Joining the American Council on International Personnel (ACIP) in sending comments to DHS on Sept. 18, 2009, SHRM said the DHS decision to rescind a regulation setting up procedures for employers to use after they receive a “no-match” letter from the Social Security Administration (SSA) leaves employers “between a rock and a hard place.”
In an Aug. 19, 2009, Federal Register notice and in previous public statements, federal officials signaled that they were charting a new course on how to handle the thorny issue of illegal immigrants in U.S. workplaces. Rules proposed by the administration of President George W. Bush to tell employers how to handle the Social Security no-match letters were being abandoned by the Obama administration. Use of E-Verify, the government’s electronic employment verification system—was to be mandatory for federal contractors.
The E-Verify rule went into effect for contractors on Sept. 8, 2009, and some members of Congress would like to make it mandatory for all employers, despite criticisms of its accuracy. While E-Verify remains controversial, the no-match regulation has received less attention in Washington and in the national news media.

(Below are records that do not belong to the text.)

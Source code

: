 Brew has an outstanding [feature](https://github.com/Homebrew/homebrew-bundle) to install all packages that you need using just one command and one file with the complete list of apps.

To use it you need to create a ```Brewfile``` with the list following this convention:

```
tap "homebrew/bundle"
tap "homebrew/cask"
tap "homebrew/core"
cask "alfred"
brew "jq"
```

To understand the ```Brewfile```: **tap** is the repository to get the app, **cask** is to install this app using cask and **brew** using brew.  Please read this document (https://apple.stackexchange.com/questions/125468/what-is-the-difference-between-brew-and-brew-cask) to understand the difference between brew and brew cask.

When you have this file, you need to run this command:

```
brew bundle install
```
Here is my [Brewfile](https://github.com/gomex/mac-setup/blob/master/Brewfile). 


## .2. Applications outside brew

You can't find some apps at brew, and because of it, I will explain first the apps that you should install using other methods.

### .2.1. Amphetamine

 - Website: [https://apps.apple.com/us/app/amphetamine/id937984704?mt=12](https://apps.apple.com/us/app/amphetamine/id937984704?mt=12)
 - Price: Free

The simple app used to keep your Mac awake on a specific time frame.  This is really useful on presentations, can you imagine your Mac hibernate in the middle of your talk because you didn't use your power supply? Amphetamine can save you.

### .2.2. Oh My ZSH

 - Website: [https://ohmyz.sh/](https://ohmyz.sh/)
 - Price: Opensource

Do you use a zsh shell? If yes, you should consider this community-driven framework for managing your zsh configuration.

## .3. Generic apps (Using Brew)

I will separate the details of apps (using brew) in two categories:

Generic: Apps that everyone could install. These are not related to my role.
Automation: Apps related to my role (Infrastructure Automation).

SHRM and ACIP, which represents immigration professionals in corporations, universities and research institutions across the United States, are now reminding DHS that planned rescission of the regulation “will leave employers without direction” in a critical HR process.

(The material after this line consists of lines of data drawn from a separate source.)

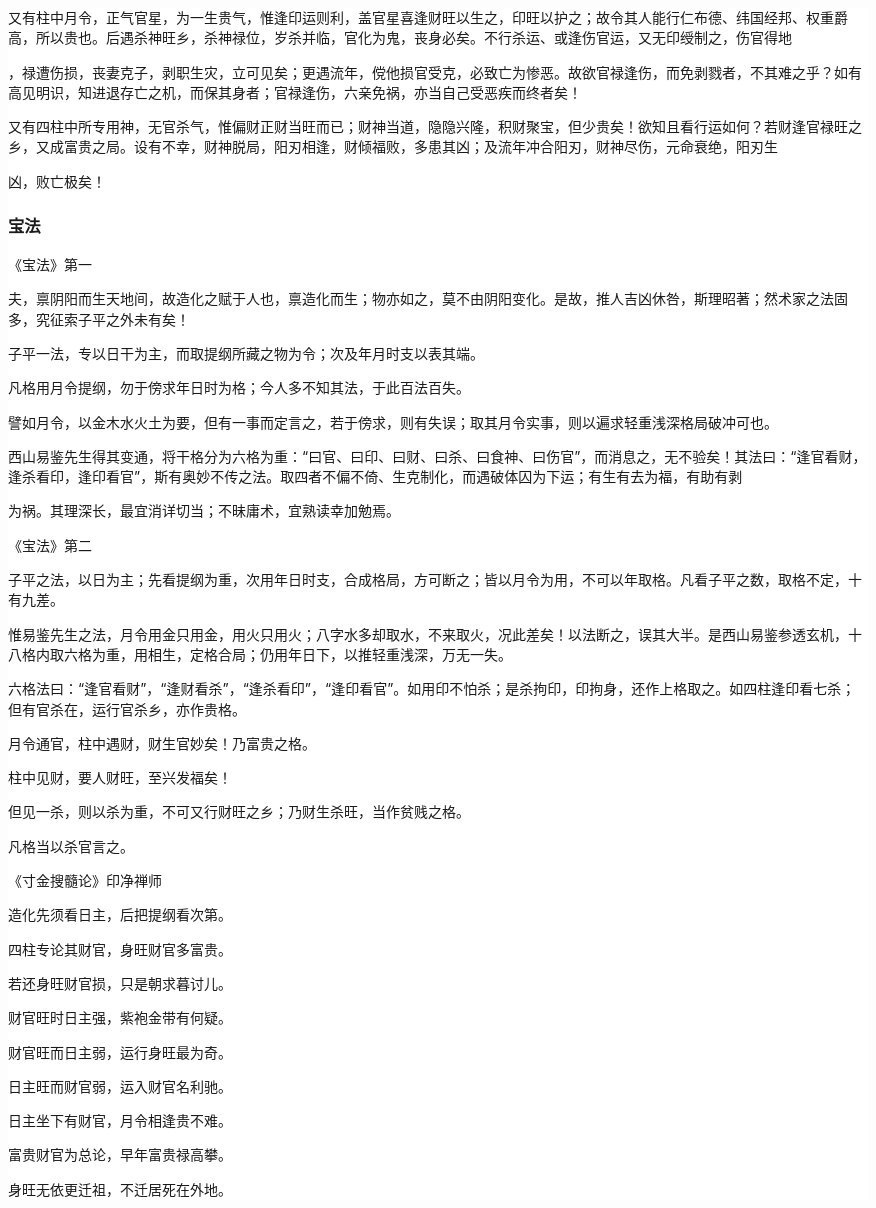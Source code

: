 又有柱中月令，正气官星，为一生贵气，惟逢印运则利，盖官星喜逢财旺以生之，印旺以护之；故令其人能行仁布德、纬国经邦、权重爵高，所以贵也。后遇杀神旺乡，杀神禄位，岁杀并临，官化为鬼，丧身必矣。不行杀运、或逢伤官运，又无印绶制之，伤官得地

，禄遭伤损，丧妻克子，剥职生灾，立可见矣；更遇流年，傥他损官受克，必致亡为惨恶。故欲官禄逢伤，而免剥戮者，不其难之乎？如有高见明识，知进退存亡之机，而保其身者；官禄逢伤，六亲免祸，亦当自己受恶疾而终者矣！

又有四柱中所专用神，无官杀气，惟偏财正财当旺而已；财神当道，隐隐兴隆，积财聚宝，但少贵矣！欲知且看行运如何？若财逢官禄旺之乡，又成富贵之局。设有不幸，财神脱局，阳刃相逢，财倾福败，多患其凶；及流年冲合阳刃，财神尽伤，元命衰绝，阳刃生

凶，败亡极矣！

### 宝法

《宝法》第一

夫，禀阴阳而生天地间，故造化之赋于人也，禀造化而生；物亦如之，莫不由阴阳变化。是故，推人吉凶休咎，斯理昭著；然术家之法固多，究征索子平之外未有矣！

子平一法，专以日干为主，而取提纲所藏之物为令；次及年月时支以表其端。

凡格用月令提纲，勿于傍求年日时为格；今人多不知其法，于此百法百失。

譬如月令，以金木水火土为要，但有一事而定言之，若于傍求，则有失误；取其月令实事，则以遍求轻重浅深格局破冲可也。

西山易鉴先生得其变通，将干格分为六格为重：“曰官、曰印、曰财、曰杀、曰食神、曰伤官”，而消息之，无不验矣！其法曰：“逢官看财，逢杀看印，逢印看官”，斯有奥妙不传之法。取四者不偏不倚、生克制化，而遇破体囚为下运；有生有去为福，有助有剥

为祸。其理深长，最宜消详切当；不昧庸术，宜熟读幸加勉焉。

《宝法》第二

子平之法，以日为主；先看提纲为重，次用年日时支，合成格局，方可断之；皆以月令为用，不可以年取格。凡看子平之数，取格不定，十有九差。

惟易鉴先生之法，月令用金只用金，用火只用火；八字水多却取水，不来取火，况此差矣！以法断之，误其大半。是西山易鉴参透玄机，十八格内取六格为重，用相生，定格合局；仍用年日下，以推轻重浅深，万无一失。

六格法曰：“逢官看财”，“逢财看杀”，“逢杀看印”，“逢印看官”。如用印不怕杀；是杀拘印，印拘身，还作上格取之。如四柱逢印看七杀；但有官杀在，运行官杀乡，亦作贵格。

月令通官，柱中遇财，财生官妙矣！乃富贵之格。

柱中见财，要人财旺，至兴发福矣！

但见一杀，则以杀为重，不可又行财旺之乡；乃财生杀旺，当作贫贱之格。

凡格当以杀官言之。

《寸金搜髓论》印净禅师

造化先须看日主，后把提纲看次第。

四柱专论其财官，身旺财官多富贵。

若还身旺财官损，只是朝求暮讨儿。

财官旺时日主强，紫袍金带有何疑。

财官旺而日主弱，运行身旺最为奇。

日主旺而财官弱，运入财官名利驰。

日主坐下有财官，月令相逢贵不难。

富贵财官为总论，早年富贵禄高攀。

身旺无依更迁祖，不迁居死在外地。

In August 2007, the government issued a rule describing the legal obligations of an employer after it receives a letter from the SSA describing a discrepancy between a Social Security number provided by a job applicant and one on file with the government. In addition, the regulation spelled out how employers should handle a letter from DHS regarding employment verification forms.

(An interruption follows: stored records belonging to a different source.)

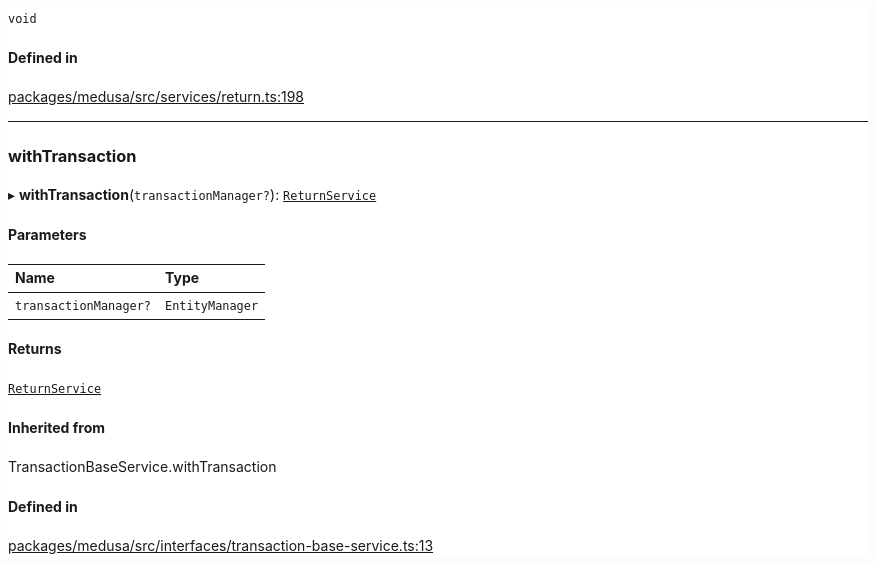 `void`

#### Defined in

[packages/medusa/src/services/return.ts:198](https://github.com/srindom/medusa/blob/c66e9080/packages/medusa/src/services/return.ts#L198)

___

### withTransaction

▸ **withTransaction**(`transactionManager?`): [`ReturnService`](ReturnService.md)

#### Parameters

| Name | Type |
| :------ | :------ |
| `transactionManager?` | `EntityManager` |

#### Returns

[`ReturnService`](ReturnService.md)

#### Inherited from

TransactionBaseService.withTransaction

#### Defined in

[packages/medusa/src/interfaces/transaction-base-service.ts:13](https://github.com/srindom/medusa/blob/c66e9080/packages/medusa/src/interfaces/transaction-base-service.ts#L13)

We believe employers still have a need
for both guidance and safe harbor protection
from no-match letters and DHS notices.
SHRM and ACIP welcomed the regulation, which provided step-by-step directions for actions once an employer receives such a letter in order for the employer to achieve a “safe harbor” assurance that the letter would not be considered “constructive knowledge” of an unauthorized worker. The rule stated that adherence to these procedures would not result in a violation of immigration laws. SHRM had suggested changes to the regulation as first rolled out, which “were largely met” in the final version published in 2007, SHRM said.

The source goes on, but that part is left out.